In order for an individual who uses a wheelchair to reach the faucet, the sink should have enough clearance below to allow the wheelchair to roll underneath it. Frequently, this requires removal of below-sink cabinets. When removing cabinets, care should be taken to cover exposed pipes and sharp edges and surfaces. Faucets should be within easy reach and operable with one hand. For individuals without the use of their hands or who have limited strength, faucets equipped with electronic sensors can turn water on and off automatically. Another access option is the installation of a faucet that can be activated using a single switch.

Picture of a pair of Wrist Blade Handles from Gerber Plumbing Fixtures Corporation.
Figure 13:  These Wrist Blade Handles from Gerber Plumbing Fixtures Corporation make faucets easier to use for individuals with upper extremity disabilities.

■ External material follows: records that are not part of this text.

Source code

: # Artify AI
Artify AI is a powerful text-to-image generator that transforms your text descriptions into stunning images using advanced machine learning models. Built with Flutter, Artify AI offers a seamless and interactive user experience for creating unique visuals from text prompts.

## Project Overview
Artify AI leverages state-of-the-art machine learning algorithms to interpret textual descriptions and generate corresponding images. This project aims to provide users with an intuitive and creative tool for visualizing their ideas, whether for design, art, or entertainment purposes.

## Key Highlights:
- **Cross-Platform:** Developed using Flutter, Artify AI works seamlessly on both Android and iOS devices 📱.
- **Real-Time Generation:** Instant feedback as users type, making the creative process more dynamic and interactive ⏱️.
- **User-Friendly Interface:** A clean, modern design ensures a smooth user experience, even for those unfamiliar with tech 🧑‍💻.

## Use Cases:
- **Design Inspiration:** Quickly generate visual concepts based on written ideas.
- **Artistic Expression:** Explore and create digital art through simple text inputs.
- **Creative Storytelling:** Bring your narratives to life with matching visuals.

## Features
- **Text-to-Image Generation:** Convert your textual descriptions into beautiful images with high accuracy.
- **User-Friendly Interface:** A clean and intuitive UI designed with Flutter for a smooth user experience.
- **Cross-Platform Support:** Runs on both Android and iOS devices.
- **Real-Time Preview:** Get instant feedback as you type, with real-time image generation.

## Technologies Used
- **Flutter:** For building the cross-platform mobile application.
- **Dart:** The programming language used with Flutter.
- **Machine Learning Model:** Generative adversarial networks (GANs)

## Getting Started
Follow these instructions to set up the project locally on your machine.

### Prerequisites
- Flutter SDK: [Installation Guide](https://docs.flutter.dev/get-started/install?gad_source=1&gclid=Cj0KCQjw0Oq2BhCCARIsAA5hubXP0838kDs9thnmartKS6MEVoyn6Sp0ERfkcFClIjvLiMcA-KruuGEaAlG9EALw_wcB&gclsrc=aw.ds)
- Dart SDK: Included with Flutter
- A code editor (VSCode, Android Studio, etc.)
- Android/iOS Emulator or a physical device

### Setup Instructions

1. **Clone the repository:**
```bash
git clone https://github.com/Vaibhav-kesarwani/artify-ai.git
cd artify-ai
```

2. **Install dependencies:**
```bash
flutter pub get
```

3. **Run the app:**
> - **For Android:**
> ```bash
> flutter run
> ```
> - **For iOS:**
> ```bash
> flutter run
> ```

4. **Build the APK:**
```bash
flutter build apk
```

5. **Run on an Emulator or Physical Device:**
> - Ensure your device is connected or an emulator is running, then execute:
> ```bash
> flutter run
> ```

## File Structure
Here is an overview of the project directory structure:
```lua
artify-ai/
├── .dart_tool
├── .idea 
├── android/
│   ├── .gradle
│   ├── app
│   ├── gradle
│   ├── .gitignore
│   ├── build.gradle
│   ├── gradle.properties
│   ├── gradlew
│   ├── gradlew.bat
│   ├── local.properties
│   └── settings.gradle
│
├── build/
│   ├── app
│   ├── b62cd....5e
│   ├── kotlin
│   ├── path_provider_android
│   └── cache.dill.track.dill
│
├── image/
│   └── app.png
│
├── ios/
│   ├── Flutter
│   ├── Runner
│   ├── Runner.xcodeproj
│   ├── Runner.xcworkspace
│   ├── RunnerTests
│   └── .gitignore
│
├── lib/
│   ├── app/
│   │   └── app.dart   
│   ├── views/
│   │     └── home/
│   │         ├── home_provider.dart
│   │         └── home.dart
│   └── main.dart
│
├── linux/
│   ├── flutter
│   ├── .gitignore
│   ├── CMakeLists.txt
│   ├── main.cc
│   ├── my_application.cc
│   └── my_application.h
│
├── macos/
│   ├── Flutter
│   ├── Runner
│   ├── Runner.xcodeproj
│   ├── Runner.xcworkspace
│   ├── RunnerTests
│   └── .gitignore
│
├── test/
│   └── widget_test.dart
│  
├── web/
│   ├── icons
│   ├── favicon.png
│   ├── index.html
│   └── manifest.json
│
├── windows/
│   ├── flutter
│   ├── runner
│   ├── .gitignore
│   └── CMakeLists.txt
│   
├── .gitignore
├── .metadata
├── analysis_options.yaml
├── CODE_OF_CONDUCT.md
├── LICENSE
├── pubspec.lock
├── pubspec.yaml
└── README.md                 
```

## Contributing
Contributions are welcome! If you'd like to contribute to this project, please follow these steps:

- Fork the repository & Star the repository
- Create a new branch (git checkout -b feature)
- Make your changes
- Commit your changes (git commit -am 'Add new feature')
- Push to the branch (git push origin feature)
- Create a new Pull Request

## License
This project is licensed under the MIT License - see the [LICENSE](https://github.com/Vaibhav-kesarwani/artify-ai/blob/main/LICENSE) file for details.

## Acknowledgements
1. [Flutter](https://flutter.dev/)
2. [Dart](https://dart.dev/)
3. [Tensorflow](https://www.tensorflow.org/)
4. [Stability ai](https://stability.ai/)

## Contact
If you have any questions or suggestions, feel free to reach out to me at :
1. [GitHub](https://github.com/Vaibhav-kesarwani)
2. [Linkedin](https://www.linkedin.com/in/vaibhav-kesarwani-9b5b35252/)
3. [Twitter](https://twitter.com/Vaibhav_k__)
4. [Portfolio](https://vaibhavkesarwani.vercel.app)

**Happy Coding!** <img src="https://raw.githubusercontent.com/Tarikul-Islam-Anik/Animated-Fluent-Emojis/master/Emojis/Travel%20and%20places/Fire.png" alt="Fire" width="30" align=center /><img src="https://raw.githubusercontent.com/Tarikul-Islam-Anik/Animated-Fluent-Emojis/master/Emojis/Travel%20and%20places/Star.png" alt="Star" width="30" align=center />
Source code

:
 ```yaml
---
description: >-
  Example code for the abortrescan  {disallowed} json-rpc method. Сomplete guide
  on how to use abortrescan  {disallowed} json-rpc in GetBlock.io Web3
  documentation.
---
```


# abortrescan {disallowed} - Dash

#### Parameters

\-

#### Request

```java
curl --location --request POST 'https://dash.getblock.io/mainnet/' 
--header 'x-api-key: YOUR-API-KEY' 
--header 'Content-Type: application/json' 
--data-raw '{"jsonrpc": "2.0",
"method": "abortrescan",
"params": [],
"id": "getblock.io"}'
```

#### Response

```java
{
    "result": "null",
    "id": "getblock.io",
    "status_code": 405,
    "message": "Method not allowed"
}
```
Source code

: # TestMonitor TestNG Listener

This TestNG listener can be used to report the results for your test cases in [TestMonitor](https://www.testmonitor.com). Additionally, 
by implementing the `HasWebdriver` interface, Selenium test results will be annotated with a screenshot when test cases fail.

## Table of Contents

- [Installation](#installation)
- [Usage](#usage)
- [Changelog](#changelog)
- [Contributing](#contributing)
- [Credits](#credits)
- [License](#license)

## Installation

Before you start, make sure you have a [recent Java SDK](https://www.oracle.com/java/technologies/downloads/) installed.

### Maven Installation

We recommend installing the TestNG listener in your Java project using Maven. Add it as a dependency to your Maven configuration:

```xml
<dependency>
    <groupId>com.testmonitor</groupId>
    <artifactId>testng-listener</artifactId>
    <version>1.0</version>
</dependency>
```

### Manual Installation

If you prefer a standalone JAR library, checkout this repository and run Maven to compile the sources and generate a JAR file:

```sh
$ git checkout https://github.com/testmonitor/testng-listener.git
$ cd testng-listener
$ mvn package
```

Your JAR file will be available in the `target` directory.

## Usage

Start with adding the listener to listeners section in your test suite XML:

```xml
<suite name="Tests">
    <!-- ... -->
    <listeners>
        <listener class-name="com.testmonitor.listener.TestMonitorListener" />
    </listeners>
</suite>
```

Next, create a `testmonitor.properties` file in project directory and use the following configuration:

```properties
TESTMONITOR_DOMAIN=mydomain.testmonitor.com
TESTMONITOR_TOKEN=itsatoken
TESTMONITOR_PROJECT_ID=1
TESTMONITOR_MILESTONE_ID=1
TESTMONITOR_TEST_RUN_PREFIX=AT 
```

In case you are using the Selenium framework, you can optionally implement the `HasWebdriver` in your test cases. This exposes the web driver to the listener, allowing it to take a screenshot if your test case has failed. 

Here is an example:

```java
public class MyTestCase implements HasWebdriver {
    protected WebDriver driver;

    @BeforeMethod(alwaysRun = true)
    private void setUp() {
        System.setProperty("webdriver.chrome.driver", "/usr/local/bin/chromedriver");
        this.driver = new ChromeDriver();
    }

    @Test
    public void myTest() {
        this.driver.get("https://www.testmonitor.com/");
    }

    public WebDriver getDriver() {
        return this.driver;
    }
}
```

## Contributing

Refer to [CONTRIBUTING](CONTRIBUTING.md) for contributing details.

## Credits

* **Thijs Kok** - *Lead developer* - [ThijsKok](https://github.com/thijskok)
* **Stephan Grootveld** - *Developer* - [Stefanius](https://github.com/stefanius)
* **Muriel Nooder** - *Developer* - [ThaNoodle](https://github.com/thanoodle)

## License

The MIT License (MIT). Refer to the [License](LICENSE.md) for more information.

Picture of of the Kohler Touchless Electronic Faucet.
Figure 14:  The Kohler Touchless Electronic Faucet has infrared sensors that start water flowing when a hand is placed beneath the faucet.

Access to bathing facilities is critical. In order to prevent injury and to facilitate transfers, bath and shower enclosures should be free of door tracks or other obstructions and sharp edges. Tubs and showers should be equipped with grab bars and built-in seats or portable tub benches for users who cannot stand or maintain balance while standing. Seats should be positioned so that controls are within easy reach. To facilitate bathing or showering while seated, hand-held shower attachments are helpful. Other safety options include anti-scald valves to prevent water temperature from exceeding a pre-set limit and offset controls that allow regulation of the water temperature from outside the tub or shower.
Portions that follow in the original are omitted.